I believe he’s referring to the plant training methods called Topping, Low Stress Training (LST) and Lollipopping. Lots of info on this site and YouTube that go into detail on each technique but the general goal is to stop the plant from growing into its typical Christmas Tree shape with just one main cola and to concentrate all its growth into a shorter, wider plant with 6-8 or more colas. This way you get more weight with the extra colas AND less of the small, pain in the ass popcorn nugs come harvest time.


----------



## Daxtell (Apr 6, 2020)

Indoors grows lights drop off on intensity rapidly.  A foot makes a massive difference.  I dont see a return on exponentially spreading the joules to have weak light filter down to the tiny bottom popcorn mini buds.  I will bend colas at 90° to capture more light, evening out the canopy to light intensity.  I am happy with those results.  I am a newer grower though.


----------



## Caw (Apr 6, 2020)

cardgenius said:


> I believe he’s referring to the plant training methods called Topping, Low Stress Training (LST) and Lollipopping. Lots of info on this site and YouTube that go into detail on each technique but the general goal is to stop the plant from growing into its typical Christmas Tree shape with just one main cola and to concentrate all its growth into a shorter, wider plant with 6-8 or more colas. This way you get more weight with the extra colas AND less of the small, pain in the *** popcorn nugs come harvest time.

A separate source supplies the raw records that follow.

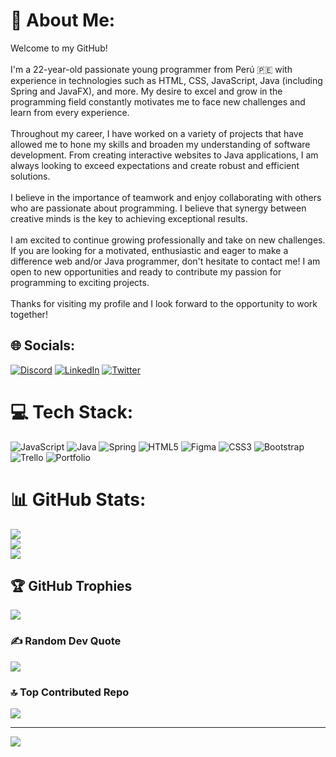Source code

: # 💫 About Me:
Welcome to my GitHub! <br><br>I'm a 22-year-old passionate young programmer from Perú 🇵🇪 with experience in technologies such as HTML, CSS, JavaScript, Java (including Spring and JavaFX), and more. My desire to excel and grow in the programming field constantly motivates me to face new challenges and learn from every experience.<br><br>Throughout my career, I have worked on a variety of projects that have allowed me to hone my skills and broaden my understanding of software development. From creating interactive websites to Java applications, I am always looking to exceed expectations and create robust and efficient solutions.<br><br>I believe in the importance of teamwork and enjoy collaborating with others who are passionate about programming. I believe that synergy between creative minds is the key to achieving exceptional results.<br><br>I am excited to continue growing professionally and take on new challenges. If you are looking for a motivated, enthusiastic and eager to make a difference web and/or Java programmer, don't hesitate to contact me! I am open to new opportunities and ready to contribute my passion for programming to exciting projects.<br><br>Thanks for visiting my profile and I look forward to the opportunity to work together!<br>


## 🌐 Socials:
[![Discord](https://img.shields.io/badge/Discord-%237289DA.svg?logo=discord&logoColor=white)](https://discord.gg/swealdrk) [![LinkedIn](https://img.shields.io/badge/LinkedIn-%230077B5.svg?logo=linkedin&logoColor=white)](https://linkedin.com/in/https://www.linkedin.com/in/angel-l-l/) [![Twitter](https://img.shields.io/badge/Twitter-%231DA1F2.svg?logo=Twitter&logoColor=white)](https://twitter.com/https://twitter.com/AstroLemur) 

# 💻 Tech Stack:
![JavaScript](https://img.shields.io/badge/javascript-%23323330.svg?style=for-the-badge&logo=javascript&logoColor=%23F7DF1E) ![Java](https://img.shields.io/badge/java-%23ED8B00.svg?style=for-the-badge&logo=java&logoColor=white) ![Spring](https://img.shields.io/badge/spring-%236DB33F.svg?style=for-the-badge&logo=spring&logoColor=white) ![HTML5](https://img.shields.io/badge/html5-%23E34F26.svg?style=for-the-badge&logo=html5&logoColor=white) 	![Figma](https://img.shields.io/badge/figma-%23F24E1E.svg?style=for-the-badge&logo=figma&logoColor=white) ![CSS3](https://img.shields.io/badge/css3-%231572B6.svg?style=for-the-badge&logo=css3&logoColor=white) ![Bootstrap](https://img.shields.io/badge/bootstrap-%23563D7C.svg?style=for-the-badge&logo=bootstrap&logoColor=white) ![Trello](https://img.shields.io/badge/Trello-%23026AA7.svg?style=for-the-badge&logo=Trello&logoColor=white) ![Portfolio](https://img.shields.io/badge/Portfolio-%23000000.svg?style=for-the-badge&logo=firefox&logoColor=#FF7139)
# 📊 GitHub Stats:
![](https://github-readme-stats.vercel.app/api?username=swealdark&theme=buefy&hide_border=false&include_all_commits=false&count_private=false)<br/>
![](https://github-readme-streak-stats.herokuapp.com/?user=swealdark&theme=buefy&hide_border=false)<br/>
![](https://github-readme-stats.vercel.app/api/top-langs/?username=swealdark&theme=buefy&hide_border=false&include_all_commits=false&count_private=false&layout=compact)

## 🏆 GitHub Trophies
![](https://github-profile-trophy.vercel.app/?username=swealdark&theme=onedark&no-frame=false&no-bg=false&margin-w=4)

### ✍️ Random Dev Quote
![](https://quotes-github-readme.vercel.app/api?type=vetical&theme=radical)

### 🔝 Top Contributed Repo
![](https://github-contributor-stats.vercel.app/api?username=swealdark&limit=5&theme=dracula&combine_all_yearly_contributions=true)

---
[![](https://visitcount.itsvg.in/api?id=swealdark&icon=0&color=11)](https://visitcount.itsvg.in)

<!-- Proudly created with GPRM ( https://gprm.itsvg.in ) -->

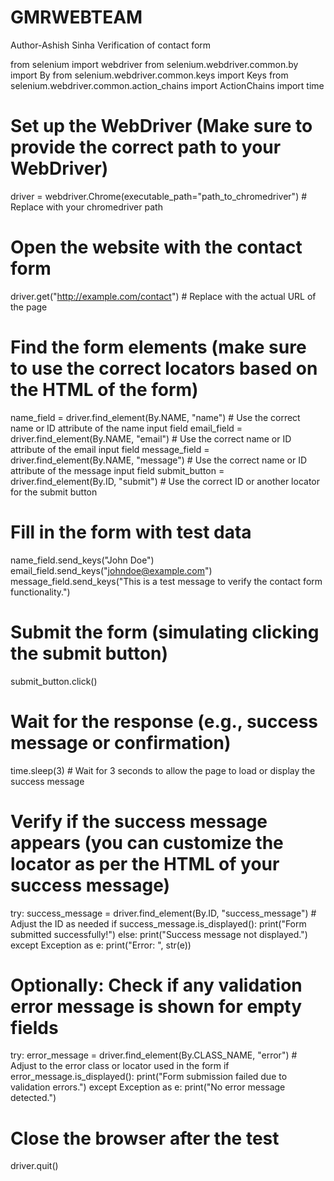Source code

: # GMRWEBTEAM
Author-Ashish Sinha
Verification of contact form

from selenium import webdriver
from selenium.webdriver.common.by import By
from selenium.webdriver.common.keys import Keys
from selenium.webdriver.common.action_chains import ActionChains
import time

# Set up the WebDriver (Make sure to provide the correct path to your WebDriver)
driver = webdriver.Chrome(executable_path="path_to_chromedriver")  # Replace with your chromedriver path

# Open the website with the contact form
driver.get("http://example.com/contact")  # Replace with the actual URL of the page

# Find the form elements (make sure to use the correct locators based on the HTML of the form)
name_field = driver.find_element(By.NAME, "name")  # Use the correct name or ID attribute of the name input field
email_field = driver.find_element(By.NAME, "email")  # Use the correct name or ID attribute of the email input field
message_field = driver.find_element(By.NAME, "message")  # Use the correct name or ID attribute of the message input field
submit_button = driver.find_element(By.ID, "submit")  # Use the correct ID or another locator for the submit button

# Fill in the form with test data
name_field.send_keys("John Doe")
email_field.send_keys("johndoe@example.com")
message_field.send_keys("This is a test message to verify the contact form functionality.")

# Submit the form (simulating clicking the submit button)
submit_button.click()

# Wait for the response (e.g., success message or confirmation)
time.sleep(3)  # Wait for 3 seconds to allow the page to load or display the success message

# Verify if the success message appears (you can customize the locator as per the HTML of your success message)
try:
    success_message = driver.find_element(By.ID, "success_message")  # Adjust the ID as needed
    if success_message.is_displayed():
        print("Form submitted successfully!")
    else:
        print("Success message not displayed.")
except Exception as e:
    print("Error: ", str(e))

# Optionally: Check if any validation error message is shown for empty fields
try:
    error_message = driver.find_element(By.CLASS_NAME, "error")  # Adjust to the error class or locator used in the form
    if error_message.is_displayed():
        print("Form submission failed due to validation errors.")
except Exception as e:
    print("No error message detected.")

# Close the browser after the test
driver.quit()

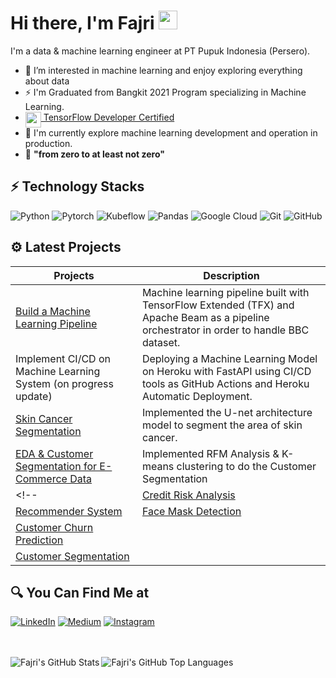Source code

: #  Hi there, I'm Fajri <img src="https://github.com/TheDudeThatCode/TheDudeThatCode/blob/master/Assets/Hi.gif" width="30px">

I'm a data & machine learning engineer at PT Pupuk Indonesia (Persero). 

- 👀 I’m interested in machine learning and enjoy exploring everything about data
- ⚡ I'm Graduated from Bangkit 2021 Program specializing in Machine Learning.
- <img align="top" src="https://s3.us-east-1.amazonaws.com/accredible-api-templates/15784284048332915386973343827272.png" height="25px"/><a href="https://pdf.credential.net/y8l6pbel_1660060455745.pdf" target="_blank"> TensorFlow Developer Certified</a>
- 🔭 I'm currently explore machine learning development and operation in production.
- 🌱 **"from zero to at least not zero"**

<!---
![Visitor Badge](https://visitor-badge.laobi.icu/badge?page_id=rfajri27.rfajri27)
--->

## ⚡ Technology Stacks
![Python](https://img.shields.io/badge/-Python-yellow?style=flat-square&logo=Python)
![Pytorch](https://img.shields.io/badge/-Pytorch-pink?style=flat-square&logo=Pytorch)
![Kubeflow](https://img.shields.io/badge/-Kubeflow-blue?style=flat-square&logo=Kubeflow)
![Pandas](https://img.shields.io/badge/-Pandas-purple?style=flat-square&logo=Pandas)
![Google Cloud](https://img.shields.io/badge/Google%20Cloud-black?style=flat-square&logo=google-cloud)
![Git](https://img.shields.io/badge/-Git-black?style=flat-square&logo=git)
![GitHub](https://img.shields.io/badge/-GitHub-181717?style=flat-square&logo=github)

## ⚙ Latest Projects
| Projects | Description |
| ----------- | ----------- |
| [Build a Machine Learning Pipeline](https://github.com/rfajri27/ml-pipeline-for-bbc-dataset) | Machine learning pipeline built with TensorFlow Extended (TFX) and Apache Beam as a pipeline orchestrator in order to handle BBC dataset. |
| Implement CI/CD on Machine Learning System (on progress update) | Deploying a Machine Learning Model on Heroku with FastAPI using CI/CD tools as GitHub Actions and Heroku Automatic Deployment. |
| [Skin Cancer Segmentation](https://github.com/rfajri27/skin-cancer-segmentation) | Implemented the U-net architecture model to segment the area of skin cancer. |
| [EDA & Customer Segmentation for E-Commerce Data](https://github.com/rfajri27/ds-assessment) | Implemented RFM Analysis & K-means clustering to do the Customer Segmentation |
<!-- |[Credit Risk Analysis](https://github.com/rfajri27/credit_risk_analysis)|[Rock-Paper-Scissors Classifier](https://github.com/rfajri27/rock_paper_scissors)(ongoing)|
|[Recommender System](https://github.com/rfajri27/recommender_system)|[Face Mask Detection](https://github.com/rfajri27/face_mask_detection)|
|[Customer Churn Prediction](https://github.com/rfajri27/customer_churn)||
|[Customer Segmentation](https://github.com/rfajri27/customer_segmentation)| | -->




## 🔍 You Can Find Me at
<p>
  <a href="https://www.linkedin.com/in/rfajri912/" target="_blank"><img alt="LinkedIn" src="https://img.shields.io/badge/linkedin-%230077B5.svg?&style=for-the-badge&logo=linkedin&logoColor=white" /></a>  
  <a href="https://www.kaggle.com/rahmatfajri" target="_blank"><img alt="Medium" src="https://img.shields.io/badge/Kaggle-2C8EBB?&style=for-the-badge&logo=kaggle&logoColor=white" /></a>
  <a href="https://www.instagram.com/rfajri255/" target="_blank"><img alt="Instagram" src="https://img.shields.io/badge/instagram-%23E4405F.svg?&style=for-the-badge&logo=instagram&logoColor=white" /></a>  
</p>

<br />
<br />

<img align="left" alt="Fajri's GitHub Stats" src="https://github-readme-stats.vercel.app/api?username=rfajri27&show_icons=true&theme=calm" />
<img align="left" alt="Fajri's GitHub Top Languages" src="https://github-readme-stats.vercel.app/api/top-langs/?username=rfajri27&show_icons=true&theme=calm" />


<!---
rfajri27/rfajri27 is a ✨ special ✨ repository because its `README.md` (this file) appears on your GitHub profile.
You can click the Preview link to take a look at your changes.
--->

I specifically asked, "do you mean total?, even side branches?" And he responded "yes". Topping and fimming have been topics in the past. I top all my plants in veg. I've only had 1 successful FIM, by accident. When I tried it again, of course it didnt work. 

I did remove some side branches, but not all but "4-6". If it seemed weak, or not like it would receive enough light, I cut it. Looking from the top of the plant, it looks nice and full. The bottom is bare...

We will see how this batch turns out.


----------



## cardgenius (Apr 6, 2020)

Some people freak out about the thought of heavy defoliation but it’s definitely doable. I don’t know about limiting it to just 4-6 colas but I do agree with the general sentiment of cutting off anything that won’t be worth its time and energy wasted on growing and trimming. 

Are you familiar with Lollipopping?


----------



## Caw (Apr 6, 2020)

cardgenius said:


> Are you familiar with Lollipopping?


I'm pretty sure that's basically what I've done.

I'll post pics tomorrow when the lights are back on.


----------



## Nathan Mccollum (Apr 7, 2020)

This is only 1 plant and i topped it on 3 different lateral branches multiple time. I guess the thing i try to remember is that a plant can only do so much. If you are going to repeat the same strain again may i suggest just trying 1 plant the way you normally do it and another the way your friend suggested and see who the winner is. Make sure that you use clones for your experiment as they will have the same genatics.
 These pics are 1 plant that I topped like a mad man. Hope this is useful in some way to you. Happy growing


----------



## Caw (Apr 7, 2020)

Tops vs lower.

Since removing all the undergrowth, my humidity has dropped a few % points as well.


----------



## Locked (Apr 7, 2020)

I usually remove the bottom 1/4 to 1/3rd of the plant right before I put it into flower.


----------



## St_Nick (Apr 7, 2020)

If that was my garden I'd shoot ya. but thats just me.  I'm sure you will get some nice colas though I doubt the quantity will be very impressive for the # of plants.


----------



## Caw (Apr 7, 2020)

St_Nick said:


> If that was my garden I'd shoot ya. but thats just me.  I'm sure you will get some nice colas though I doubt the quantity will be very impressive for the # of plants.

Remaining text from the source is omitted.